# REQUIRED WORK:
Copy, from the listing, every line in which the string "Edge" is present.

# SUPPLIED ENTRIES:
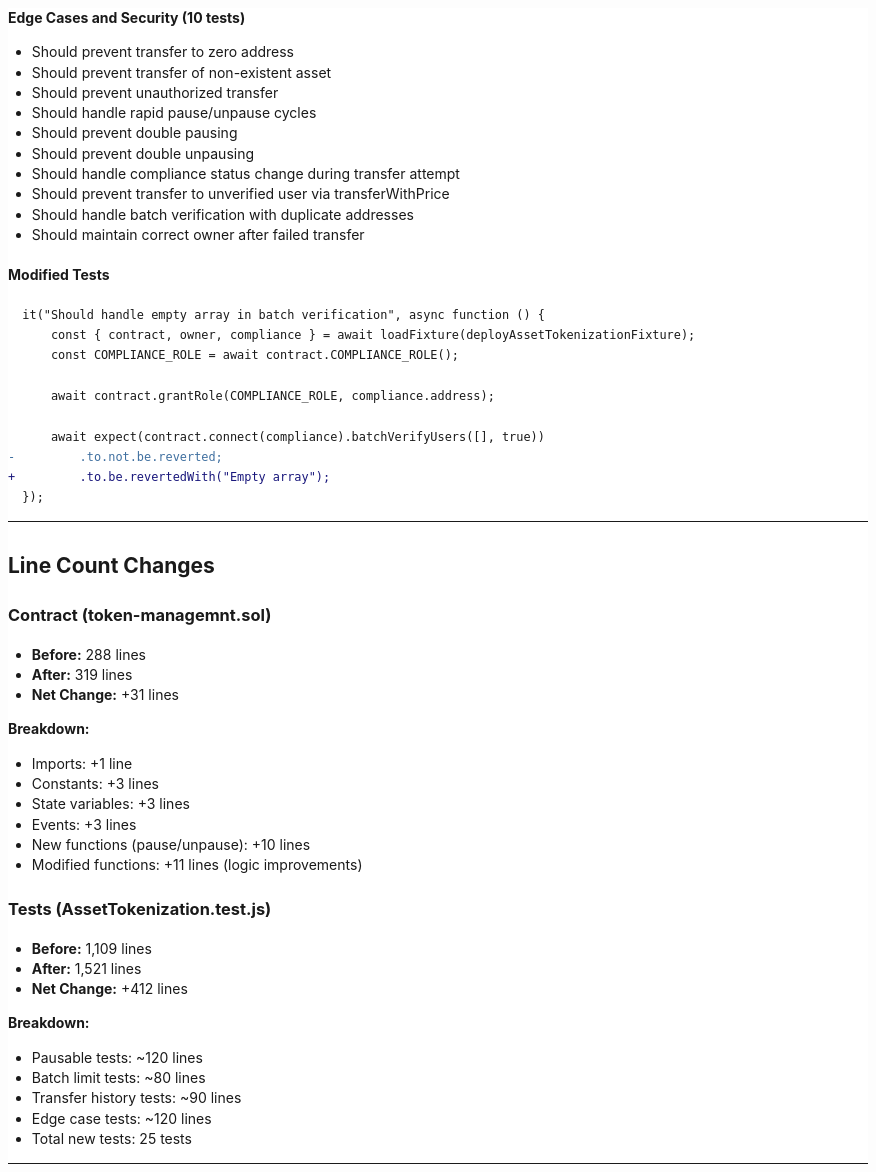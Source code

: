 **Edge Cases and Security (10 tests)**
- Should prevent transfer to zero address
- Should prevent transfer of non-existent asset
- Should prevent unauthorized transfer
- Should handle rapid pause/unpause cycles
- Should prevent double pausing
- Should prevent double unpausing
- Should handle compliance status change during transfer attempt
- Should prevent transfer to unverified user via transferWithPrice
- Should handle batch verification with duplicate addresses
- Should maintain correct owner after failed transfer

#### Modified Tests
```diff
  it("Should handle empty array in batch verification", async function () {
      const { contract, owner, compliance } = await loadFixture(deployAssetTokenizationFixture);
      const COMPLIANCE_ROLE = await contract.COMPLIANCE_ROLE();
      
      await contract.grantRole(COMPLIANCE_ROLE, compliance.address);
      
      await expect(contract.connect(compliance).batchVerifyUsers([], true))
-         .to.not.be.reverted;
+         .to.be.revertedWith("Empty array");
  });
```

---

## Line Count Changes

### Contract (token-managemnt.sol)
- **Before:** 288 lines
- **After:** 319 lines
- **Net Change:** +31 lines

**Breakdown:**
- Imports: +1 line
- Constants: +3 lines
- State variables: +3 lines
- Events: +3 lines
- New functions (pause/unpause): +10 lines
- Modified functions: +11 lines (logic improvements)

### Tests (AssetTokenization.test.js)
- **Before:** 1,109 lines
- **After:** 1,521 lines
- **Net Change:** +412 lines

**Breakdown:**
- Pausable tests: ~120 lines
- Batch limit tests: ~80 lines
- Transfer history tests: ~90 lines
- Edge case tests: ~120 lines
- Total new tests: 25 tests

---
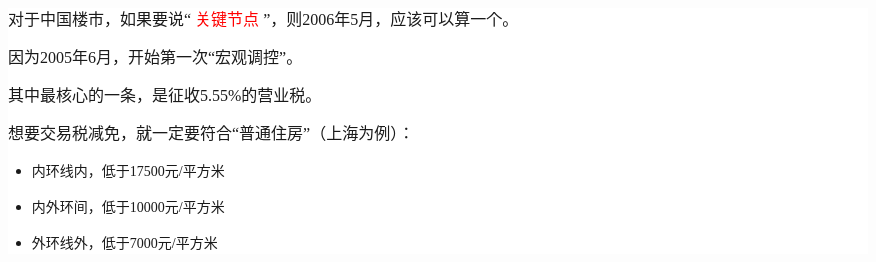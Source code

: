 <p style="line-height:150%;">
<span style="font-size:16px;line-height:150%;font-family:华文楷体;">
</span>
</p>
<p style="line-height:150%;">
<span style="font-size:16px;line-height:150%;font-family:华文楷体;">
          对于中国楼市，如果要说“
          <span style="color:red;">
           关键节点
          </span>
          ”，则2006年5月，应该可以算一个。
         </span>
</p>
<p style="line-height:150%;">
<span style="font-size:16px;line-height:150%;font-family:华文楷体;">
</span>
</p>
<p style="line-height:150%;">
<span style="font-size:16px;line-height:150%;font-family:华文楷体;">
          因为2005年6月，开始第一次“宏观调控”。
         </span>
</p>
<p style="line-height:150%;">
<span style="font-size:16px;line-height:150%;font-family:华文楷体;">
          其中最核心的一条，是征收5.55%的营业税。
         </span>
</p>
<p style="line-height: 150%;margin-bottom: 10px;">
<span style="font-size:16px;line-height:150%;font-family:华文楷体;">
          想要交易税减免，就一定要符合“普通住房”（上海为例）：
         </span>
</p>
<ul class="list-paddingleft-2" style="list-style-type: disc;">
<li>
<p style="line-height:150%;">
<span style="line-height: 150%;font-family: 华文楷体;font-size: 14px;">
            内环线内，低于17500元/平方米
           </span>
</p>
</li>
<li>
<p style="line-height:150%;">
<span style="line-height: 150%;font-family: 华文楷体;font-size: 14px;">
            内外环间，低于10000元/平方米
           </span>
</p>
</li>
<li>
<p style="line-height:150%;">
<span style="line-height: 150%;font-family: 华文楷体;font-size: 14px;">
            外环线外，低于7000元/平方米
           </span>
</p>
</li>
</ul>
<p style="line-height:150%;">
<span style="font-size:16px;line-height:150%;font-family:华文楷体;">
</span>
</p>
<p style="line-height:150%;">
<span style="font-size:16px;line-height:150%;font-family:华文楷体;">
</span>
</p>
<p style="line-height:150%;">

# EXERCISE ANSWER:
: **Edge Cases and Security (10 tests)**
- Edge case tests: ~120 lines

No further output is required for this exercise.